How we work out earnings
People who work for an employer
If your customer or their partner work for an employer, their gross earnings are all their wages and other payments from that employment, including bonuses, commissions, fees, retainers, sick pay and attendance allowances.
We also count as earnings:
- the value of non-cash vouchers, such as tokens from supermarkets and chain stores, if National Insurance (NI) contributions have been paid on their value.
We do not count certain payments as earnings, for example:
- payments in kind, such as groceries.
We then deduct from your customer’s gross earnings:
- any tax and NI contributions
- half of any contributions towards occupational or personal pension schemes.
What is left counts as earnings in our Pension Credit calculations.
People who are self-employed
If your customer or their partner is self-employed, their earnings are the net profit from that employment. This profit is normally calculated over the previous year but another period may be used if this will be more accurate.
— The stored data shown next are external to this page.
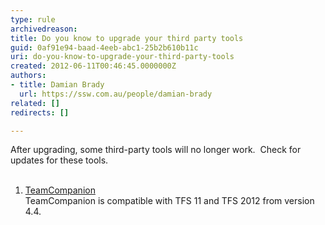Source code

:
 ```yaml
---
type: rule
archivedreason: 
title: Do you know to upgrade your third party tools
guid: 0af91e94-baad-4eeb-abc1-25b2b610b11c
uri: do-you-know-to-upgrade-your-third-party-tools
created: 2012-06-11T00:46:45.0000000Z
authors:
- title: Damian Brady
  url: https://ssw.com.au/people/damian-brady
related: []
redirects: []

---
```



After upgrading, some third-party tools will no longer work.&#160; Check for updates for these tools.
<br><excerpt class='endintro'></excerpt><br>
<ol><li>​<a href="http&#58;//www.teamcompanion.com/download/">TeamCompanion</a><br>TeamCompanion is compatible with TFS 11 and TFS 2012 from version 4.4.</li></ol>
We then deduct the following expenses from gross income to calculate net profit:
- necessary expenses for the business, such as money spent on repairing equipment, interest on a business loan and excess VAT paid while your customer is getting Pension Credit. (This does not cover capital expenditure, depreciation, money for business expansion and business entertainment)
- repayment of capital on loans for replacement and repair of business equipment. (This does not cover any other loans)
- Income Tax and National Insurance (Class 2 and Class 4) contributions, if payable. (These are calculated on a notional basis),
- half of all premiums paid for a personal pension.
Childminders
If your customer works as a childminder in their own home, one-third of their gross income counts as earnings and two-thirds is treated as expenses and is ignored completely.